Required work
Report each line of the records below that holds the word "shed".

Data extracts
□ □ □ □ □

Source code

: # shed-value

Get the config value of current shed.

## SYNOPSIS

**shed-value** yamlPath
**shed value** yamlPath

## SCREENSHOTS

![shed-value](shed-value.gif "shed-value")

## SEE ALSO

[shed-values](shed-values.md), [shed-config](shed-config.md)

□ □ □ □ □

Reply to the exercise
: # shed-value
Get the config value of current shed.
**shed-value** yamlPath
**shed value** yamlPath
![shed-value](shed-value.gif "shed-value")
[shed-values](shed-values.md), [shed-config](shed-config.md)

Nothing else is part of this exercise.